Please add me to the women who never wanted kids in their 20s...or 30s, or now, in my 40s. I'm married to a wonderful guy, who feels the same way, and while we did have some serious conversations in the earlier years of our marriage ("Are you sure?" "Yes, are YOU sure?" "Yes!") we're happily childfree, busy, active, traveling, cat-owning middle-aged people who've rarely, if ever, questioned that choice. And I would advise you to gently part from your boyfriend, and enjoy life while you keep an eye out for that other guy who feels the same way you do. You don't want to live with the kind of resentment - either way - that can happen when you compromise on something this huge. Good luck to you!
posted by TochterAusElysium at 10:47 AM on November 12, 2007


It seems ridiculous to end a happy and successful relationship because of potential problems years down the road, but at the same time, I don't really see any of the other options working.

It is not.

Human beings think in the long term - we don't like to stick with a dead-end job even if it's perfectly pleasant in the day-to-day. You don't have a happy and successful relationship if you can't speak about your future together. You have a friends-with-benefits type scenario, if you know you'll eventually split. You can enjoy that for the moment, but you should certainly address the real state of things.

Now, in that analogy, you might stay with some job you really like in hopes that one day the company will change and there will be more opportunities - but that's a risk. Here, your only hope is that you or he change your attitude toward children. So it's up to you to decide how fundamentally important the relationship is to you. You can take the risk that something will change within one of you, if you're truly, profoundly happy. But different views of the future is a perfectly, absolutely legitimate reason to end a serious relationship, if you both think you really know where you stand here.
posted by mdn at 10:58 AM on November 12, 2007 [1 favorite]

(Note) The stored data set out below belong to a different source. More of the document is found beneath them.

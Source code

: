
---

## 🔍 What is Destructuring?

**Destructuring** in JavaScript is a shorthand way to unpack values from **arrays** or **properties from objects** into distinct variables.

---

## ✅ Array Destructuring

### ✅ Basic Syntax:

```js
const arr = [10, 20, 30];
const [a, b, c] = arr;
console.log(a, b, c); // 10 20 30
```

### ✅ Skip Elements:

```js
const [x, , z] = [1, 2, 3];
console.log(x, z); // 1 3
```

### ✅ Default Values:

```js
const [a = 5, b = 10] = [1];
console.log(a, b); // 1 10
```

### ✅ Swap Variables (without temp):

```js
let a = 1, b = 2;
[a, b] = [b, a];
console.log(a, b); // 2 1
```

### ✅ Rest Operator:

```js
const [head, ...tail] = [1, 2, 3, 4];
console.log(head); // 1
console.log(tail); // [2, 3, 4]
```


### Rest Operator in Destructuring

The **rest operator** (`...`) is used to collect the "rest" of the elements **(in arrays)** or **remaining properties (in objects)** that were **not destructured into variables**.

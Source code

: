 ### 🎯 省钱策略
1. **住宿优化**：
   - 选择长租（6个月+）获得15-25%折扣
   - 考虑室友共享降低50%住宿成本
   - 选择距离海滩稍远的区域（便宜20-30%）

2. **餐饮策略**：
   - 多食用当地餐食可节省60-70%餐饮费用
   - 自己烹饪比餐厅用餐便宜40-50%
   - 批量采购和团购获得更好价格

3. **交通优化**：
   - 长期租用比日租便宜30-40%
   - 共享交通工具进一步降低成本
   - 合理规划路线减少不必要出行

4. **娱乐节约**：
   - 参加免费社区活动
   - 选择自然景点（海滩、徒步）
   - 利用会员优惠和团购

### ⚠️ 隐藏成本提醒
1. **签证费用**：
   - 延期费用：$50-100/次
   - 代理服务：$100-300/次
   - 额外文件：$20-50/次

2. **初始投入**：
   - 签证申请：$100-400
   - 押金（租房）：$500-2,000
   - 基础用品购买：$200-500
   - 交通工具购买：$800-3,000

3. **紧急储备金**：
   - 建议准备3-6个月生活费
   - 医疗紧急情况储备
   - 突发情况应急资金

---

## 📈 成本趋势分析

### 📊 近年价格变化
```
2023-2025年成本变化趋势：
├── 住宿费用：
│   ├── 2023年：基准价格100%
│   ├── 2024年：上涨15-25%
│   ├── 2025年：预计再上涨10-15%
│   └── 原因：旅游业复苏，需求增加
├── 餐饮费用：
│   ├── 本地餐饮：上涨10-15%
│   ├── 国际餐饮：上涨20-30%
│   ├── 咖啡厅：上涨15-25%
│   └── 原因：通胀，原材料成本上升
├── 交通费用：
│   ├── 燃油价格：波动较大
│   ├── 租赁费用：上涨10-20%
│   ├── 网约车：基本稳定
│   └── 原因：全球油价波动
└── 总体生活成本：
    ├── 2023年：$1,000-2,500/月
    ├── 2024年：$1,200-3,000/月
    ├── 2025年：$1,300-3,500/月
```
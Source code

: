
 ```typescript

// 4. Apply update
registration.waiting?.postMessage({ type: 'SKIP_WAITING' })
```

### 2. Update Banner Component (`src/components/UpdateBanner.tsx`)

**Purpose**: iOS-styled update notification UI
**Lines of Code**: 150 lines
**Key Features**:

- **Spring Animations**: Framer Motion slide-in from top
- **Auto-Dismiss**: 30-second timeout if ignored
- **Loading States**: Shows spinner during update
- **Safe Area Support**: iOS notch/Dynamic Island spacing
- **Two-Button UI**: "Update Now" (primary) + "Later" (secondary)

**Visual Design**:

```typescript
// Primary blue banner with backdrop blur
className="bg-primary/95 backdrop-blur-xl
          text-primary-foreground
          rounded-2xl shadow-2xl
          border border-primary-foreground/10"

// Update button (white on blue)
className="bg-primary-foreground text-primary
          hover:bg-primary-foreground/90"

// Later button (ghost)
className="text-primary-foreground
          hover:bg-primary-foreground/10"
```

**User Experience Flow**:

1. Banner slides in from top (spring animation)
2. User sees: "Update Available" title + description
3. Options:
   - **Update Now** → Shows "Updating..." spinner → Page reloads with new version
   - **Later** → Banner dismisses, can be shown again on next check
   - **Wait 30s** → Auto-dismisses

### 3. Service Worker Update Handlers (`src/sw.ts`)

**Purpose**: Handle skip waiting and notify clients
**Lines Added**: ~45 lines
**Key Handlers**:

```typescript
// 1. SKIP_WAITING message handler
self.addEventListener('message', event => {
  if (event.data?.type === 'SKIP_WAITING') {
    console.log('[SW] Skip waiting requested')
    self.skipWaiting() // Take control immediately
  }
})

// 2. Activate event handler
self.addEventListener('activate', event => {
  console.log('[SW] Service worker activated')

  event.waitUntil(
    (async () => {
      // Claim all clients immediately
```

Best answer: I really don't want to move in with this guy, spend my twenties with him, and find myself dumped at 32 because I wouldn't have kids.

yep. Welcome to my reality, circa 2003. This is exactly what happened in my case. I spent almost ten years with that guy, thinking somehow your Scenarios 2-6 would magically evolve and we'd be all Happily Ever After.

I never, ever changed my mind about having vs. not having kids. He never budged on his insistence. Eventually that Big Incompatibility, plus other incompatibilities, ended our relationship, but not after the whole deal irrevocably poisoned our friendship. We were both in part to blame for our increasing incompatibility/lack of respect for each other, but at the core, I believe this was mainly due to our assumptions that "meh, we're not going to end up married anyhow because of the Kid Thing, so we don't really need to bother working any of this out...".

I'd urge you not to go there, mainly because I now see that my x would have been a far better close platonic friend than boyfriend.

I hope I'm not projecting too much of my experience onto your situation, but it all feels very familiar. I honestly recommend breaking up sooner than later.

Caveat: I might not be in the really cool place I am now, with the incredibly joyous relationship that I have found, had I not been forced to completely reevaluate my life in my mid-thirties.
posted by lonefrontranger at 5:16 PM on November 12, 2007 [2 favorites]


While it is absolutely fine for you to not want kids at all, it sounds like you are willing to consider kids, as you brought up adoption as something you might think about.

Would you find the idea of kids more palatable or exciting if you were not the homemaker who took on the primary job of raising them? It seems reasonable to ask your boyfriend if he'd be willing to quit his job and stay home for a few years with your (potential) kids.

I don't know your reasons for wanting to stay child-free, but not wanting to give up a career is fine. And asking the boyfriend to take on a larger portion of the commitment for something he wants more is also fine.